On 6 February 2015, China's State Administration of Taxation (SAT) issued Public Notice [2015] No. 7 (Public Notice 7) which deals with indirect transfers of Chinese taxable assets. It substantially replaces both Circular 698 and Bulletin 24 and introduces new tax liabilities and responsibilities which are significantly different from the previous rules. Public Notice 7 has retroactive effect to 1 January 2008, and thus affects indirect transfers of shares in Chinese companies which have not yet been decided upon by the Chinese tax authorities. Public Notice 7 may have a bearing on the sale of hotel properties1 or hotel operating subsidiaries in China if they are to be transferred along with their foreign holding company, where the seller sells the shares of the foreign holding company to a third party buyer. Internal reorganisations, however, may be exempt from Chinese income tax. Public Notice 7 has some positive and quite a number of negative aspects which are discussed below.

What is Public Notice 7 about?

If a foreign investor sells or reorganises shares (and equity-like interests) in another foreign company ("Foreign Company") which directly or indirectly holds Chinese taxable assets, and if this effectively has a similar effect to directly transferring these Chinese assets, then any gain attributable to the Chinese assets will be subject to Chinese income tax if the manner in which the sale or reorganisation is conducted does not have a bona fide commercial purpose. There will be no income tax liability if the manner in which the transfer is conducted has a bona fide commercial purpose.

Unlike previously, Chinese taxable assets now include (1) assets attributable to an establishment in China, (2) immovable property in China and (3) shares in Chinese resident companies. Items 1 and 2 are new items which have been brought within the scope of the Chinese income tax triggered by an indirect transfer.

What happens if the indirect transfer lacks a bona fide commercial purpose?

The gain from an indirect transfer of the property of an "establishment or place" situated in China will be treated as income that is effectively connected with that "establishment or place" and thus, subject to 25% Chinese income tax.

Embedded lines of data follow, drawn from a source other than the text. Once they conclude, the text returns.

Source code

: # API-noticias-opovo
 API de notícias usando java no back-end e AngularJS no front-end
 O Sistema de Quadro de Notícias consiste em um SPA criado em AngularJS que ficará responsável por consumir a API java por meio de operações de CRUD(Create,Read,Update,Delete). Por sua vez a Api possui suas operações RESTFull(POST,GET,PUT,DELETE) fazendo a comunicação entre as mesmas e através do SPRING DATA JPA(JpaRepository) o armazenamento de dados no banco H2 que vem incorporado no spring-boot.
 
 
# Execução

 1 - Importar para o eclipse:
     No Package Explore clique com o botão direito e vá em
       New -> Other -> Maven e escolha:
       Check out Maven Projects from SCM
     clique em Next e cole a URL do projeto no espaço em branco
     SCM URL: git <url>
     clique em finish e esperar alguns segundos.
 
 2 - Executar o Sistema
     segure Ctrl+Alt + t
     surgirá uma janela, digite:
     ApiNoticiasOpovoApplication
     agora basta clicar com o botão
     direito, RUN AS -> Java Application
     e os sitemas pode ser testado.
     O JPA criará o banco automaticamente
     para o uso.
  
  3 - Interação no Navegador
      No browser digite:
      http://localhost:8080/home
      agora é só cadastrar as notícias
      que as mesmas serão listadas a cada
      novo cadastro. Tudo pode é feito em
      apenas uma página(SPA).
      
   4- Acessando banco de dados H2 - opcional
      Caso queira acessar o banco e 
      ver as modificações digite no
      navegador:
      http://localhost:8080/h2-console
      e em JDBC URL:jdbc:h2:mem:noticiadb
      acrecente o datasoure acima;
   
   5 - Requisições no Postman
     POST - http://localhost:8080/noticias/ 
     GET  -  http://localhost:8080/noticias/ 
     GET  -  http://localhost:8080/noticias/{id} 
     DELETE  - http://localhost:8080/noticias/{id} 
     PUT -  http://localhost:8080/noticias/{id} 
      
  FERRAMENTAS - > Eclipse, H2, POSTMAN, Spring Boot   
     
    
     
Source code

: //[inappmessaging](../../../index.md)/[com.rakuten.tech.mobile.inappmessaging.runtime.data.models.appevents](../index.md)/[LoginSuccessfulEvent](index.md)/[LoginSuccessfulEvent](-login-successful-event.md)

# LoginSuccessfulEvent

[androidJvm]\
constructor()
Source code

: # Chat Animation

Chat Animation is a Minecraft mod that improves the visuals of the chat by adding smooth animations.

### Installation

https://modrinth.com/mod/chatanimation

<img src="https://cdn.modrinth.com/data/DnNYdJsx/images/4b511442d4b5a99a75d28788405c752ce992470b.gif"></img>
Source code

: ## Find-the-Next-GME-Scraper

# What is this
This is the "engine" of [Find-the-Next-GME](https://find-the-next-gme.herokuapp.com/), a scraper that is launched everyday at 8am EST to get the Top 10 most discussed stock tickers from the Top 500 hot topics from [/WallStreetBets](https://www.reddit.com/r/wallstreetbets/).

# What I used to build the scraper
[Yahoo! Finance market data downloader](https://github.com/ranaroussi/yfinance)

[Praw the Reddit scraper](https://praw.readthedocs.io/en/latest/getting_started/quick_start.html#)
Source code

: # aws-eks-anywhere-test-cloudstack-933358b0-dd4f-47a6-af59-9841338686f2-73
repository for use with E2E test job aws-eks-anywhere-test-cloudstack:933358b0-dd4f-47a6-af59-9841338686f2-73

If the gain relates to an indirect transfer of real property situated in China, or to an indirect transfer of equity interests in Chinese resident companies, it will be treated as China-sourced income and be subject to 10% withholding tax.

Positive aspects of Public Notice 7

Unlike Circular 698, Public Notice 7 no longer imposes an obligation on the transferor to report the transfer to the Chinese tax authorities. However, if the transferor does not report the transfer and it transpires that the transfer is subject to income tax because it lacks sufficient bona fide commercial purpose, then the transferor will be subject to severe penalties.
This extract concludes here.